Could you return every line of the records below that contains the word "forums"?

EXTRACTED INFORMATION:
Content starts

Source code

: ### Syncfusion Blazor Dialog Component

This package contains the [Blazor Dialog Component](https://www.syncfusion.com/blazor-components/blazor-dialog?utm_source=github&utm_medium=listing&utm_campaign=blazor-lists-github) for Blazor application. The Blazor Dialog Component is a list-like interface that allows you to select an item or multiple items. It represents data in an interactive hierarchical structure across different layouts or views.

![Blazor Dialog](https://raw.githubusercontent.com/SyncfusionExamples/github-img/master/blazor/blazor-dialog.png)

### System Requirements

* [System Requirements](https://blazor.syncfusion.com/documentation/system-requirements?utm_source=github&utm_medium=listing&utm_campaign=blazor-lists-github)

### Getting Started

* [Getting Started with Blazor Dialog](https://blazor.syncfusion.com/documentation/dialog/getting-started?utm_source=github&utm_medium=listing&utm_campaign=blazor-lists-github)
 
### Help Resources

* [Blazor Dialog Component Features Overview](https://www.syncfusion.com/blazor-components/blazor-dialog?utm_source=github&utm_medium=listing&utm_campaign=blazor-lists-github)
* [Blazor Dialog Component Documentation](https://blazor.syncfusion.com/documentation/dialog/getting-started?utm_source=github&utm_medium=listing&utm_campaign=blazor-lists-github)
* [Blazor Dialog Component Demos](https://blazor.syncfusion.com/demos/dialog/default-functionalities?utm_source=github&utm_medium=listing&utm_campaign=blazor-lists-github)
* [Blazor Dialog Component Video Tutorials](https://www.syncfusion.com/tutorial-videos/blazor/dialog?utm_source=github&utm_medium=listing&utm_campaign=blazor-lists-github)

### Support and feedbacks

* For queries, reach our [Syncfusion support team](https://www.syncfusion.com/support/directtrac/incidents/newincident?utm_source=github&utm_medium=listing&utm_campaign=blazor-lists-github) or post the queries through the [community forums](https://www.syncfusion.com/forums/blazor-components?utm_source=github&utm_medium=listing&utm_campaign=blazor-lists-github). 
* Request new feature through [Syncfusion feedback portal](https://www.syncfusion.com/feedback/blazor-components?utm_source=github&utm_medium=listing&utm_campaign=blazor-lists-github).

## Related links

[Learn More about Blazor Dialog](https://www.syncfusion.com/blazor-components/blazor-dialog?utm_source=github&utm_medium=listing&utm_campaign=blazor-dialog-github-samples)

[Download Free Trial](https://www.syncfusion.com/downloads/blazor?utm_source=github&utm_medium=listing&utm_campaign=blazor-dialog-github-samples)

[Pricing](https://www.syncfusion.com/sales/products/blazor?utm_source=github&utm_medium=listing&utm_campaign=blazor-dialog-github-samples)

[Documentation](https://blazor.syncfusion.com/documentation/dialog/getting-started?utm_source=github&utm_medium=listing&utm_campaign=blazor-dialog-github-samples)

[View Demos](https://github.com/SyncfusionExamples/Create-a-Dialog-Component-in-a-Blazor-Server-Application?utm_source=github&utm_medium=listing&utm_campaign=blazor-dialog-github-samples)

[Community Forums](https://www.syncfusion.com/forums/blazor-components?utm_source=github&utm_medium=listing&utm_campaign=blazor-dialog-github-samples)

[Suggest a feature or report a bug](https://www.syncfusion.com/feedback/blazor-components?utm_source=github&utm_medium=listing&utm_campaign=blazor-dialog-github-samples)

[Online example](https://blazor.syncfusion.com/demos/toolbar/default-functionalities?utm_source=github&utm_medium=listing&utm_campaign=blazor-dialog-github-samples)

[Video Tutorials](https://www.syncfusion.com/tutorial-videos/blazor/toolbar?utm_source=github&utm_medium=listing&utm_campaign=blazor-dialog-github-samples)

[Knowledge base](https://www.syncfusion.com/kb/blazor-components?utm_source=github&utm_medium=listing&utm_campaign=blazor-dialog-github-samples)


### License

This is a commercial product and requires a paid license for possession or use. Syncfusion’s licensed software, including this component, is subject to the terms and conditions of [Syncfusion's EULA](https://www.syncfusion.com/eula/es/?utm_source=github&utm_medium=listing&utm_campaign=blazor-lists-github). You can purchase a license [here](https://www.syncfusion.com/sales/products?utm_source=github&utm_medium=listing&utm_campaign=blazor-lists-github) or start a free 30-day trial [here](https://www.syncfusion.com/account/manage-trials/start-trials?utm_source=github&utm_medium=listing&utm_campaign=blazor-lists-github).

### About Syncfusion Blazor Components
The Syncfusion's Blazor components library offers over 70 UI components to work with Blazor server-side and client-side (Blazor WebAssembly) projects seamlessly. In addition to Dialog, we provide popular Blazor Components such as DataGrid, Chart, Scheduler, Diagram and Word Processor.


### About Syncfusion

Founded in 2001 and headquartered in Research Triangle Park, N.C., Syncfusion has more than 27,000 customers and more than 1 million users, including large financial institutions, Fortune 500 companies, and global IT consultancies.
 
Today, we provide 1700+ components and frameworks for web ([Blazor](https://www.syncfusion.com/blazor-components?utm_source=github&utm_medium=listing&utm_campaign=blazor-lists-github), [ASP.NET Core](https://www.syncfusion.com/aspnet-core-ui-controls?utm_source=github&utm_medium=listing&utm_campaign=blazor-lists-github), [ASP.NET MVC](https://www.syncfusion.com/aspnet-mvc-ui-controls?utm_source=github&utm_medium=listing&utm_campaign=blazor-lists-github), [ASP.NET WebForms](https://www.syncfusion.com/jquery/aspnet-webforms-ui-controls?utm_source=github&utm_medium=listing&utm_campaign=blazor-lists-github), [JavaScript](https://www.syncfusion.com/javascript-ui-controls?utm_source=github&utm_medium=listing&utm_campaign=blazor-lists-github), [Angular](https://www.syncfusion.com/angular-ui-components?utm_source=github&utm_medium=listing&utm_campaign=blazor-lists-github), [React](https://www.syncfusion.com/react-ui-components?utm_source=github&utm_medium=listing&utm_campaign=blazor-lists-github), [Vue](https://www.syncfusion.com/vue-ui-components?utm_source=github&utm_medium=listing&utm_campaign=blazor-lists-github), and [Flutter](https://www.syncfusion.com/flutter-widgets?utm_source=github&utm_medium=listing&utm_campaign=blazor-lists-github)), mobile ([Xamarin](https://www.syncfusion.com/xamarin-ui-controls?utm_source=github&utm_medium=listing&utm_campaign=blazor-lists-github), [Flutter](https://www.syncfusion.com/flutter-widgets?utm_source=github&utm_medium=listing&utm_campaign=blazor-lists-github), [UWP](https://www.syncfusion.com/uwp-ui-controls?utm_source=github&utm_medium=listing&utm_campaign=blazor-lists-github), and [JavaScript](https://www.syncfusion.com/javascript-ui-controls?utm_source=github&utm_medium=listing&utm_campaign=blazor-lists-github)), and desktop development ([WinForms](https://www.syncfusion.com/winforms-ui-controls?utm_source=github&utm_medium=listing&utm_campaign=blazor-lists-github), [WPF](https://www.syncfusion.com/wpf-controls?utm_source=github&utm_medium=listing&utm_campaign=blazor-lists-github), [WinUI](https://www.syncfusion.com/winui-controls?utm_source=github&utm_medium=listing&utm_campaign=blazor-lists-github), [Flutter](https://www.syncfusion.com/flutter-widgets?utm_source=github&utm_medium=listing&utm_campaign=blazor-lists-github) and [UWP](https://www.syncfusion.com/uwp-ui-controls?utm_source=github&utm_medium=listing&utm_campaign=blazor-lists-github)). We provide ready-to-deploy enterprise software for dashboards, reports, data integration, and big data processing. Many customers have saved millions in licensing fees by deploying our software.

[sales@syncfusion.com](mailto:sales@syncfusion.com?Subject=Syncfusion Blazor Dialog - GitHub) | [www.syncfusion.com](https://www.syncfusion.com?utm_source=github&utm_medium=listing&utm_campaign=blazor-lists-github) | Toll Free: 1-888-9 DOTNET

Content ends

ANSWER SECTION:
* For queries, reach our [Syncfusion support team](https://www.syncfusion.com/support/directtrac/incidents/newincident?utm_source=github&utm_medium=listing&utm_campaign=blazor-lists-github) or post the queries through the [community forums](https://www.syncfusion.com/forums/blazor-components?utm_source=github&utm_medium=listing&utm_campaign=blazor-lists-github). 
[Community Forums](https://www.syncfusion.com/forums/blazor-components?utm_source=github&utm_medium=listing&utm_campaign=blazor-dialog-github-samples)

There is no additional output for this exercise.